+++ INFORMATION PROVIDED

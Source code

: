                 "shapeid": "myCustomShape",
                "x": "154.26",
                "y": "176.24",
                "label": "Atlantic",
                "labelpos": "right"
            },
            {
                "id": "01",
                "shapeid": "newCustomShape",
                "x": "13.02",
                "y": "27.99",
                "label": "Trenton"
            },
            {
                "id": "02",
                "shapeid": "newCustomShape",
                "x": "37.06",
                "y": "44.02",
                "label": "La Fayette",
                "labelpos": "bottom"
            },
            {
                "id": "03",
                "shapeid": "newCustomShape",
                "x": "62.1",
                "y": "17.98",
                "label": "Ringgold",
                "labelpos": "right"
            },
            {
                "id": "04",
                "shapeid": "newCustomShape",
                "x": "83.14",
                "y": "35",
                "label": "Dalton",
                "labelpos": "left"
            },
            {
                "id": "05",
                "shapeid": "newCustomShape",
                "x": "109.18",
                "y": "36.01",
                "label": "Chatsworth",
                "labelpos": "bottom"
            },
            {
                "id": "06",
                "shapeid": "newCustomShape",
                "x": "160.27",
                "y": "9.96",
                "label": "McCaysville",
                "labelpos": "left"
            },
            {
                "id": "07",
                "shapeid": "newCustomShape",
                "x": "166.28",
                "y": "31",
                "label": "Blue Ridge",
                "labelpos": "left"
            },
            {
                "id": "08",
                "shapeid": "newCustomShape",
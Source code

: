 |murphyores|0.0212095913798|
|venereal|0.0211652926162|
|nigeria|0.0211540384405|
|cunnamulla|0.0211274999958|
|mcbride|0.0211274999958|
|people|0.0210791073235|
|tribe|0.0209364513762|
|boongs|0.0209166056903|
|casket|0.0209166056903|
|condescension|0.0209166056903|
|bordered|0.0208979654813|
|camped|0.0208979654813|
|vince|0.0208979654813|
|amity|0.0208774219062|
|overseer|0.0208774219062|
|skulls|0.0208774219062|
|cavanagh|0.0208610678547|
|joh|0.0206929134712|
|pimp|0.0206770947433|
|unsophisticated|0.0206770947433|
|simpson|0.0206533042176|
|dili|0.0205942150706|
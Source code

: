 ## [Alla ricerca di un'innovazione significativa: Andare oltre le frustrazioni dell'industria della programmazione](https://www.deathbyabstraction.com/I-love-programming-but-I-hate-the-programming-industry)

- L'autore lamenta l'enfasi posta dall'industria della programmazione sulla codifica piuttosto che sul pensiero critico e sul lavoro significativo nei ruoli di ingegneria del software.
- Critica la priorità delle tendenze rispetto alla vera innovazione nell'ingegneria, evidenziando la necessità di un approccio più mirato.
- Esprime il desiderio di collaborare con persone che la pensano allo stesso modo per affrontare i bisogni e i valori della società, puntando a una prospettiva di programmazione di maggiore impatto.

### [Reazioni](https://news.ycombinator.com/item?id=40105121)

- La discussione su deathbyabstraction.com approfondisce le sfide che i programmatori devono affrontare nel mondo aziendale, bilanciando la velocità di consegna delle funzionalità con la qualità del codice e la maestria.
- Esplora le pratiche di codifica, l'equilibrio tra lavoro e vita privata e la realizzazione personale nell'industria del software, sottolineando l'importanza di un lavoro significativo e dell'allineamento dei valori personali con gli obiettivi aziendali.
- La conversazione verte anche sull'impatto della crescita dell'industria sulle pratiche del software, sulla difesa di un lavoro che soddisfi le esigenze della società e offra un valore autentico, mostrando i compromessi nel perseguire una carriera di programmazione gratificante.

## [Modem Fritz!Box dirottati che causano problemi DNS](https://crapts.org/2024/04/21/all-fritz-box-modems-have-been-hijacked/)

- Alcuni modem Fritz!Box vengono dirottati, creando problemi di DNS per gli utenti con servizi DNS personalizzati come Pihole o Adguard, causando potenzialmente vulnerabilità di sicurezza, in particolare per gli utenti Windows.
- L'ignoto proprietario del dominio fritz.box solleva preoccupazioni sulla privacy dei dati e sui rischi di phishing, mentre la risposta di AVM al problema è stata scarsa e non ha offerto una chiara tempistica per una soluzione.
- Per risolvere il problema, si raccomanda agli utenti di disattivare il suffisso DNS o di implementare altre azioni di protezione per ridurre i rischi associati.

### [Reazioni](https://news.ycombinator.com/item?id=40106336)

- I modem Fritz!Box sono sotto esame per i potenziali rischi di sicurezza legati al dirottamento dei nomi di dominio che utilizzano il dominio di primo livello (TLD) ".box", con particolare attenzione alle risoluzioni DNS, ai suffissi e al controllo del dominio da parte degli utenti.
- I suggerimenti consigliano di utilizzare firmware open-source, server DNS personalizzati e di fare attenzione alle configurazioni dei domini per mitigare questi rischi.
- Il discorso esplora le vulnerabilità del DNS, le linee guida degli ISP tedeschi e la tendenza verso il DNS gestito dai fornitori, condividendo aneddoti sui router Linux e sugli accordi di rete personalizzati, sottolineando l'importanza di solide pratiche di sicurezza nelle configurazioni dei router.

++++++

• [WHAT NEEDS TO BE DONE]: Return every line from the material that contains the word "lavoro".

• [EXERCISE RESULT]:
- L'autore lamenta l'enfasi posta dall'industria della programmazione sulla codifica piuttosto che sul pensiero critico e sul lavoro significativo nei ruoli di ingegneria del software.
- Esplora le pratiche di codifica, l'equilibrio tra lavoro e vita privata e la realizzazione personale nell'industria del software, sottolineando l'importanza di un lavoro significativo e dell'allineamento dei valori personali con gli obiettivi aziendali.
- La conversazione verte anche sull'impatto della crescita dell'industria sulle pratiche del software, sulla difesa di un lavoro che soddisfi le esigenze della società e offra un valore autentico, mostrando i compromessi nel perseguire una carriera di programmazione gratificante.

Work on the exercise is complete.